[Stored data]
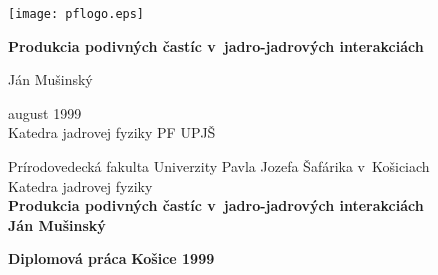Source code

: \begin{titlepage}
  \begin{center}
    \texttt{[image: pflogo.eps]}
  \end{center}
  \vspace*{2.5cm}
  \begin{center}
    {\Large{\bf Produkcia podivných častíc v~jadro-jadrových
        interakciách}}
  \end{center}
  \vspace*{2cm}
  \begin{center}
    {\Large Ján Mušinský}
  \end{center}
  \vspace*{5cm}
  \begin{center}
    august 1999 \\
    Katedra jadrovej fyziky PF UPJŠ
  \end{center}

\end{titlepage}
\begin{titlepage}
  \vspace*{2cm} \begin{center}
    {\LARGE Prírodovedecká fakulta Univerzity Pavla
      Jozefa Šafárika v~Košiciach \\ \vspace{3ex} Katedra jadrovej fyziky}
    \\ \vspace{3cm} {\Huge{\bf Produkcia podivných častíc
        v~jadro-jadrových interakciách}} \\ \vspace{1cm}
       {\large{\bf Ján Mušinský}} \end{center}
  \vspace{6cm} {\bf Diplomová práca} \hfill {\bf Košice 1999}
\end{titlepage}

Assigned task: Could you give all the records again, exactly, minus the pictures?

Output for this task:
Source code

: \begin{titlepage}
  \begin{center}
    \texttt{[image: pflogo.eps]}
  \end{center}
  \vspace*{2.5cm}
  \begin{center}
    {\Large{\bf Produkcia podivných častíc v~jadro-jadrových
        interakciách}}
  \end{center}
  \vspace*{2cm}
  \begin{center}
    {\Large Ján Mušinský}
  \end{center}
  \vspace*{5cm}
  \begin{center}
    august 1999 \\
    Katedra jadrovej fyziky PF UPJŠ
  \end{center}

\end{titlepage}
\begin{titlepage}
  \vspace*{2cm} \begin{center}
    {\LARGE Prírodovedecká fakulta Univerzity Pavla
      Jozefa Šafárika v~Košiciach \\ \vspace{3ex} Katedra jadrovej fyziky}
    \\ \vspace{3cm} {\Huge{\bf Produkcia podivných častíc
        v~jadro-jadrových interakciách}} \\ \vspace{1cm}
       {\large{\bf Ján Mušinský}} \end{center}
  \vspace{6cm} {\bf Diplomová práca} \hfill {\bf Košice 1999}
\end{titlepage}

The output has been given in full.